I did some testing with this today and found two problems

- a missing space when checking permissions caused all checks to fail ('access'. $method_name as opposed to 'access '. $method_name)
- I noticed the check was being done before the sess_id was passed to the session handler, which would in theory cause authenticated sessions to always fail. Unfortunately it appears that there is another problem with session handling preventing authenticated users from working. I'm filing another bug on that.

With this patch anonymous works when checked, and fails when unchecked, which is a start.

Detour,
+1 for your second solutions which seems more "integrated". Like you said, i think it is a better solution to rely on drupal's user permissions rather than provide permissions for each method. After all the Services Module is a somekind of translater/presentation layer enabler and (i think) shouldn't get too much involved in deciding on security.

PS:i'm quite a newb, bear with me if my statements are inaccurate...

I'm not a php developer (aaaarrgh) but i'm able to read php code and i'd like to make a suggestion :
For example for node service :
Why not simply call node_access (http://api.drupal.org/api/function/node_access/6) before calling node_load, in node_service.module line 68 ? and make it look like this

/**
 * Returns a specified node.
 */
function node_service_load($nid, $fields = array()) {
  
  $node = node_load(array('nid' => $nid));

  if (!$node) {
    return services_error(t("Could not find the node."));
  }

  // check if user can view node
  if (!node_access('view', $node)) {
    return services_error(t("You do not have permission."));
  }

  $node = services_node_load(node_load(array('nid' => $nid)), $fields);
  
  return $node;
}

Of course we can implement this for all operations (view/update/delete/create)

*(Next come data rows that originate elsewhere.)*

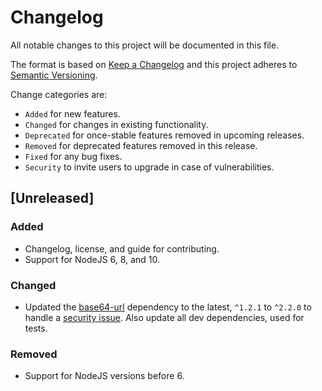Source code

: # Changelog

All notable changes to this project will be documented in this file.

The format is based on [Keep a Changelog](http://keepachangelog.com/en/1.0.0/)
and this project adheres to [Semantic Versioning](http://semver.org/spec/v2.0.0.html).

Change categories are:

* `Added` for new features.
* `Changed` for changes in existing functionality.
* `Deprecated` for once-stable features removed in upcoming releases.
* `Removed` for deprecated features removed in this release.
* `Fixed` for any bug fixes.
* `Security` to invite users to upgrade in case of vulnerabilities.

## [Unreleased]

### Added
- Changelog, license, and guide for contributing.
- Support for NodeJS 6, 8, and 10.

### Changed
- Updated the [base64-url](https://github.com/joaquimserafim/base64-url)
  dependency to the latest, `^1.2.1` to `^2.2.0` to handle a
  [security issue](https://nodesecurity.io/advisories/660). Also
  update all dev dependencies, used for tests.

### Removed
- Support for NodeJS versions before 6.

My code might be messy but i hope my point is clear. May be you can find some inspiration from the blogapi module http://api.drupal.org/api/function/blogapi_blogger_edit_post/5

Attched to this comment is node_service.module with some modificatoins :
- node_service_load as i sent it on my previous comment,
- an additional (helper) service method node_service_get_permissions that lists the view/update/delete/create permissions for a node for the current user...

PS: I hope i am not braking any rules by posting this code (in addition i don't no how to write patches)

The idea in #12 would allow each of the core services to then use the same accesss checks as a regular user on drupal.

+1

Access control in services is definitely an issue that needs some creative thought. A given site may wish to offer multiple web services, some of which are wide open and others of which have highly restricted access.

The current access restriction system seems to be "all or nothing". Restrictions can be introduced through IP filtering and key-based authentication, but, once in, all clients have full access to all services.

Perhaps our way forward is to start with some principles. Here's a set of suggestions:

• Web services should be limited by user-level access restrictions. A web service user should never have access that s/he would not have as a regular site user.
• Where there is an exact match with an existing Drupal access permission, specific services should be restricted by that permission.
• Where services introduce extra exposure, they need to define and implement appropriate access control mechanisms (perhaps permissions), possibly in combination with existing mechanisms.
• Ideally, access restrictions should be implemented outside of (prior to) the service methods themselves. That is, a user without access to a service should not be able to call the service method.
• Access restrictions may be conditional on data associated with the method call. For example, evaluating access to a node save operation might require a test referring to the particular node being saved.

This is starting to sound a lot like menu access....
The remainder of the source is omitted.